Learning Is More Than Where You Get An Education - Vanseo Design

Learning Is More Than Where You Get An Education - Vanseo Design


Learning Is More Than Where You Get An Education

Posted: 26 Feb 2015 05:30 AM PST

Is where you get an education or how you get an education important? I think it’s less important than many would think. It’s the education that’s important and not so much where or how you get it.


Note: This post includes an audio version. If you don’t see the audio player above, Click here to listen. You can also subscribe in iTunes

It doesn’t make a difference whether you learned to read in a classroom or from your parents or while watching Sesame Street. What matters is that you can read.

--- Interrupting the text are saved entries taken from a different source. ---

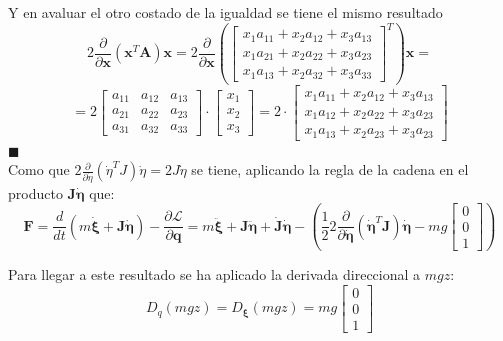 \documentclass[twoside,11pt]{book}
\begin{document}
Y en avaluar el otro costado de la igualdad se tiene el mismo resultado
\begin{equation}
2 \frac{\partial}{\partial \pmb{x}}(\pmb{x}^{T}\pmb{A})\pmb{x}=2 \frac{\partial}{\partial \pmb{x}} \left( \left[ \begin{array}{ccc}
x_1a_{11}+x_2a_{12}+x_3a_{13} \\
x_1a_{21}+x_2a_{22}+x_3a_{23} \\
x_1a_{13}+x_2a_{32}+x_3a_{33}
\end{array} \right]^{T} \right)\pmb{x}=
\end{equation}
\begin{equation}
=2\left[\begin{array}{ccc}
a_{11} & a_{12} & a_{13} \\
a_{21} & a_{22} & a_{23} \\
a_{31} & a_{32} & a_{33} 
\end{array} \right]\cdot\left[\begin{array}{c}
x_1 \\
x_2 \\
x_3
\end{array} \right]=2\cdot\left[ \begin{array}{c}
x_1a_{11}+x_2a_{12}+x_3a_{13} \\
x_1a_{12}+x_2a_{22}+x_3a_{23} \\
x_1a_{13}+x_2a_{23}+x_3a_{23}
\end{array} \right]
\end{equation}
\hfill $\blacksquare$ \\
Como que $2 \frac{\partial}{\partial \dot{\eta}}(\dot{\eta}^{T}J)\dot{\eta}=2 J \dot{\eta}$ se tiene, aplicando la regla de la cadena en el producto $\pmb{J}\pmb{\dot{\eta}}$ que:
\begin{equation}
\pmb{F}=\frac{d}{dt}\left(m \dot{\pmb{\xi}}+\pmb{J} \pmb{\dot{\eta}}\right)-\frac{\partial \mathcal{L}}{\partial \pmb{q}} =m\pmb{\ddot{\xi}} + \pmb{J}\pmb{\ddot{\eta}} + \pmb{\dot{J}}\pmb{\dot{\eta}}-\left( \frac{1}{2} 2 \frac{\partial}{\partial \pmb{\dot{\eta}}} ( \pmb{\dot{\eta}}^{T}\pmb{J})\pmb{\dot{\eta}} - mg\left[\begin{array}{c}
0 \\
0 \\
1
\end{array} \right] \right)
\end{equation}

Para llegar a este resultado se ha aplicado la derivada direccional a $mgz$:
\begin{equation}
D_q(mgz)=D_{\pmb{\xi}}(mgz)=mg \left[ \begin{array}{c}
0 \\
0 \\
1
\end{array} \right]
\end{equation}
\end{document}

A few years ago I wrote a post talking about education. It was in response to a couple of guest posts here that discussed the value of a earning a degree or learning on your own while you work and gain practical experience.

In my post I talked about theoretical and practical knowledge. I tried to show the good and bad of learning theory in books and school as well as learning by doing the work to gain practical knowledge and experience on your own.

I received a comment recently on that older post, though I didn’t approve it. At first it seemed like a legitimate disagreement with something I said and I started thinking what I would say in reply. As my thoughts continued, I began writing them all down and before I knew it I had more than enough notes for a post.

The more I looked at the comment, the more it looked like a case of trolling and so I didn’t approve it. My apologies to the commenter for any error in interpretation I made, but trollish is how the comment ultimately came across to me.

The Comment that Led to This Post

I do have to share a little of the comment for this post to make sense. The gist was from something I’d said in the post, “;where you get your education isn’t important.” However, that fragment was taken out of context. It’s only half of what I said and the meaning is very different.

When you put the fragments back together what I was saying throughout the post was that where you get your education isn’t as important as the quality of the education you receive.

My point was (and still is) that you can get a quality education in a variety of places and no one place is automatically the best for everyone. I think if you read the whole post or even just a few paragraphs around the half sentence in question it’s clear what I meant, but maybe not.

Maybe the comment was a real disagreement with what I had said, which means I failed to communicate what I wanted to say to at least one person and probably more. I thought I’d try again to make the point.

I stand by my words in the previous post. It was sort of a follow-up to a couple of guest posts here debating the value of going to school and getting a degree or working four years and earning money.

Ultimately I think it’s important to get an education, but where you get it is less important. By “;where” I don’t specifically mean what school you went to. I mean did you go to school at all or did you teach yourself by reading books? I mean did you learn by doing the actual work and gaining practical experience? Those are the kind of things I mean by “;where.”

My Education

Before I make the case again, let me start with my background and why I think I’m qualified to make a case at all.

I’ve taken at least a semester’s worth of courses at five different schools over three different states. Three of the schools I attended for years and the schools vary in their perceived quality.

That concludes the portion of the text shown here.